Per questo oggi non possiamo accettare che, finita la fase produttiva, restino solo aree occupate, incertezze, costi ambientali e silenzi. Chi ha utilizzato un territorio per decenni ha il dovere di rispondere fino in fondo di ciò che lascia. Non basta dire che una stagione è conclusa. Bisogna spiegare come si restituisce dignità a quei luoghi, come si garantisce sicurezza, come si bonifica, come si apre una nuova fase produttiva, ambientale e occupazionale. Il Partito Democratico di Civitavecchia sostiene con forza le richieste avanzate dai Sindaci: ispezione dell’impianto da parte di tecnici indicati dalle amministrazioni pubbliche, verifica delle aree circostanti, piena disponibilità delle aree per costruire il futuro del comprensorio.
Su un punto vogliamo essere chiarissimi: sarebbe inaccettabile che, dopo la chiusura della centrale, quelle aree restassero bloccate per anni in una condizione di immobilismo, magari in nome di una riserva fredda che impedirebbe al territorio di voltare davvero pagina.

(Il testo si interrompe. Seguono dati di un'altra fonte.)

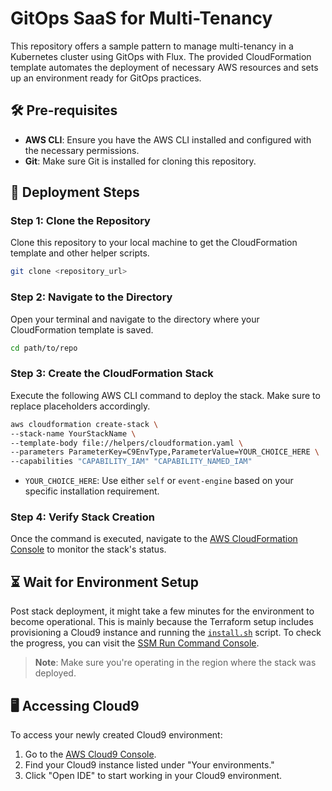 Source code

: # GitOps SaaS for Multi-Tenancy

This repository offers a sample pattern to manage multi-tenancy in a Kubernetes cluster using GitOps with Flux. The provided CloudFormation template automates the deployment of necessary AWS resources and sets up an environment ready for GitOps practices.

## 🛠 Pre-requisites

- **AWS CLI**: Ensure you have the AWS CLI installed and configured with the necessary permissions.
- **Git**: Make sure Git is installed for cloning this repository.

## 🚀 Deployment Steps

### Step 1: Clone the Repository

Clone this repository to your local machine to get the CloudFormation template and other helper scripts.

```bash
git clone <repository_url>
```

### Step 2: Navigate to the Directory

Open your terminal and navigate to the directory where your CloudFormation template is saved.

```bash
cd path/to/repo
```

### Step 3: Create the CloudFormation Stack

Execute the following AWS CLI command to deploy the stack. Make sure to replace placeholders accordingly.

```bash
aws cloudformation create-stack \
--stack-name YourStackName \
--template-body file://helpers/cloudformation.yaml \
--parameters ParameterKey=C9EnvType,ParameterValue=YOUR_CHOICE_HERE \
--capabilities "CAPABILITY_IAM" "CAPABILITY_NAMED_IAM"
```
- `YOUR_CHOICE_HERE`: Use either `self` or `event-engine` based on your specific installation requirement.

### Step 4: Verify Stack Creation

Once the command is executed, navigate to the [AWS CloudFormation Console](https://console.aws.amazon.com/cloudformation/) to monitor the stack's status.

## ⏳ Wait for Environment Setup

Post stack deployment, it might take a few minutes for the environment to become operational. This is mainly because the Terraform setup includes provisioning a Cloud9 instance and running the [`install.sh`](./install.sh) script. To check the progress, you can visit the [SSM Run Command Console](https://console.aws.amazon.com/systems-manager/run-command/executing-commands).

> **Note**: Make sure you're operating in the region where the stack was deployed.

## 🖥 Accessing Cloud9

To access your newly created Cloud9 environment:

1. Go to the [AWS Cloud9 Console](https://console.aws.amazon.com/cloud9/).
2. Find your Cloud9 instance listed under "Your environments."
3. Click "Open IDE" to start working in your Cloud9 environment.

Civitavecchia non può essere considerata utile quando produce energia e marginale quando chiede rispetto. Questa città non chiede favori. Chiede responsabilità. Chiede verità sullo stato dei luoghi. Chiede garanzie ambientali. Chiede che le aree vengano restituite alla possibilità di uno sviluppo nuovo. Chiede che il futuro non venga deciso altrove, sopra la testa delle comunità che per decenni hanno pagato il prezzo delle scelte energetiche del Paese.
Enel deve aprire subito un tavolo istituzionale serio, con tempi certi, impegni scritti e responsabilità verificabili.
Il Partito Democratico di Civitavecchia sarà al fianco del sindaco Marco Piendibene, dei Sindaci del comprensorio e di tutte le istituzioni che vorranno difendere il diritto di questo territorio a non essere lasciato solo. Dopo decenni di servitù energetica, è il tempo della responsabilità. È il tempo della giustizia. È il tempo di restituire a Civitavecchia e al suo comprensorio il diritto di costruire il proprio futuro.